*** Material provided ***

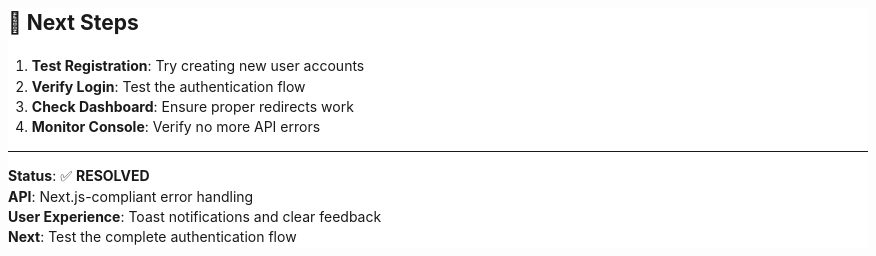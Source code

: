 ## 🚀 **Next Steps**

1. **Test Registration**: Try creating new user accounts
2. **Verify Login**: Test the authentication flow
3. **Check Dashboard**: Ensure proper redirects work
4. **Monitor Console**: Verify no more API errors

---

**Status**: ✅ **RESOLVED**  
**API**: Next.js-compliant error handling  
**User Experience**: Toast notifications and clear feedback  
**Next**: Test the complete authentication flow
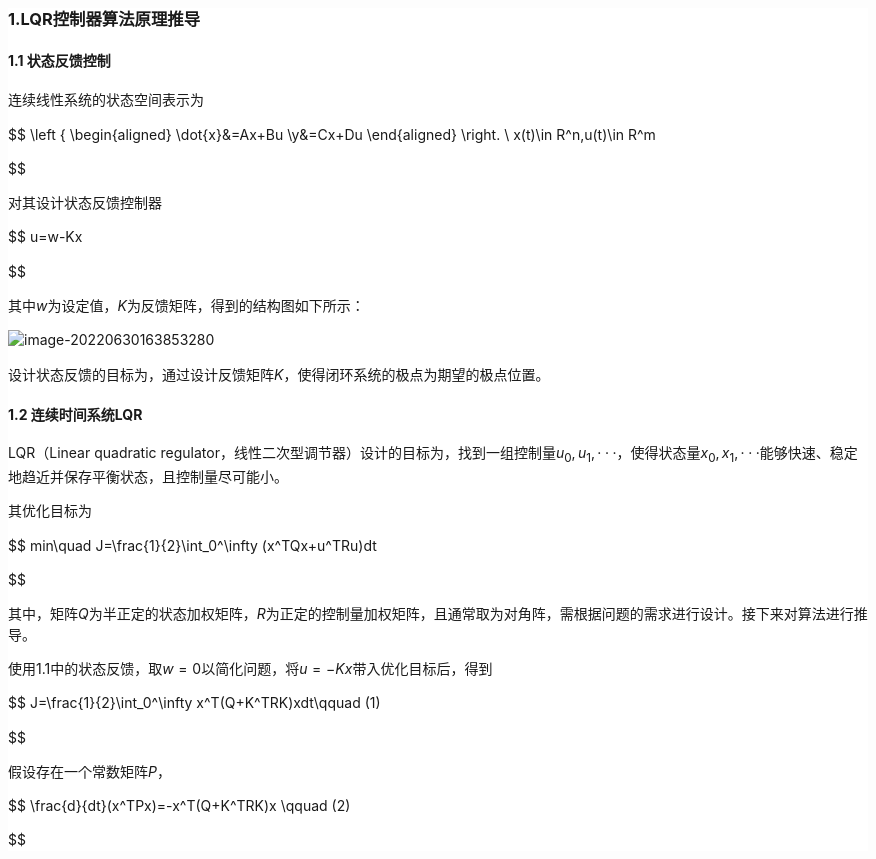 ### 1.LQR控制器算法原理推导

#### 1.1 状态反馈控制

连续线性系统的状态空间表示为

$$
\left
\{
\begin{aligned}
\dot{x}&=Ax+Bu
\\y&=Cx+Du
\end{aligned}
\right.
\\
x(t)\in R^n,u(t)\in R^m

$$

对其设计状态反馈控制器

$$
u=w-Kx

$$

其中$w$为设定值，$K$为反馈矩阵，得到的结构图如下所示：

![image-20220630163853280](https://cdn.jsdelivr.net/gh/kun-k/blogweb/imageimage-20220630163853280.png)

设计状态反馈的目标为，通过设计反馈矩阵$K$，使得闭环系统的极点为期望的极点位置。

#### 1.2 连续时间系统LQR

LQR（Linear quadratic regulator，线性二次型调节器）设计的目标为，找到一组控制量$u_0,u_1,···$，使得状态量$x_0,x_1,···$能够快速、稳定地趋近并保存平衡状态，且控制量尽可能小。

其优化目标为

$$
min\quad J=\frac{1}{2}\int_0^\infty (x^TQx+u^TRu)dt

$$

其中，矩阵$Q$为半正定的状态加权矩阵，$R$为正定的控制量加权矩阵，且通常取为对角阵，需根据问题的需求进行设计。接下来对算法进行推导。

使用1.1中的状态反馈，取$w=0$以简化问题，将$u=-Kx$带入优化目标后，得到

$$
J=\frac{1}{2}\int_0^\infty x^T(Q+K^TRK)xdt\qquad (1)

$$

假设存在一个常数矩阵$P$，

$$
\frac{d}{dt}(x^TPx)=-x^T(Q+K^TRK)x \qquad (2)

$$
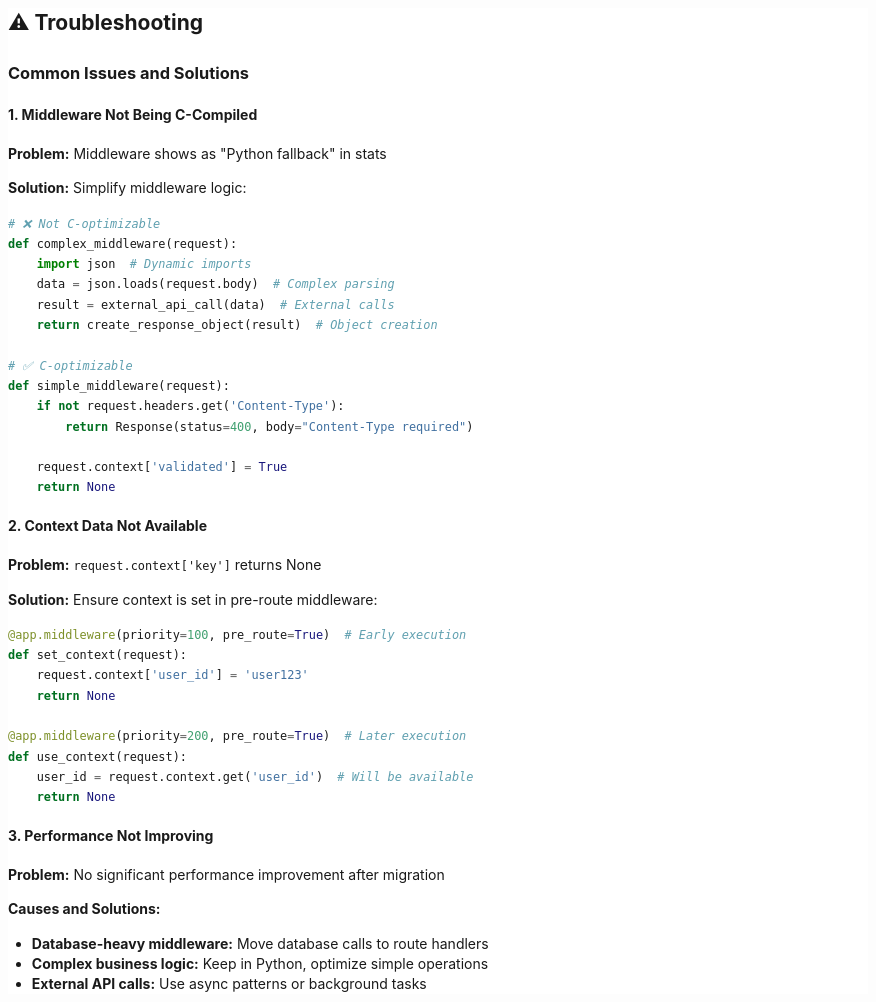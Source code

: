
 ```python
```

## ⚠️ Troubleshooting

### Common Issues and Solutions

#### 1. Middleware Not Being C-Compiled

**Problem:** Middleware shows as "Python fallback" in stats

**Solution:** Simplify middleware logic:
```python
# ❌ Not C-optimizable
def complex_middleware(request):
    import json  # Dynamic imports
    data = json.loads(request.body)  # Complex parsing
    result = external_api_call(data)  # External calls
    return create_response_object(result)  # Object creation

# ✅ C-optimizable
def simple_middleware(request):
    if not request.headers.get('Content-Type'):
        return Response(status=400, body="Content-Type required")

    request.context['validated'] = True
    return None
```

#### 2. Context Data Not Available

**Problem:** `request.context['key']` returns None

**Solution:** Ensure context is set in pre-route middleware:
```python
@app.middleware(priority=100, pre_route=True)  # Early execution
def set_context(request):
    request.context['user_id'] = 'user123'
    return None

@app.middleware(priority=200, pre_route=True)  # Later execution
def use_context(request):
    user_id = request.context.get('user_id')  # Will be available
    return None
```

#### 3. Performance Not Improving

**Problem:** No significant performance improvement after migration

**Causes and Solutions:**
- **Database-heavy middleware:** Move database calls to route handlers
- **Complex business logic:** Keep in Python, optimize simple operations
- **External API calls:** Use async patterns or background tasks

***

Task item: Look through the entries above, find each line containing "Content", and copy it.

The completed task:
    if not request.headers.get('Content-Type'):
        return Response(status=400, body="Content-Type required")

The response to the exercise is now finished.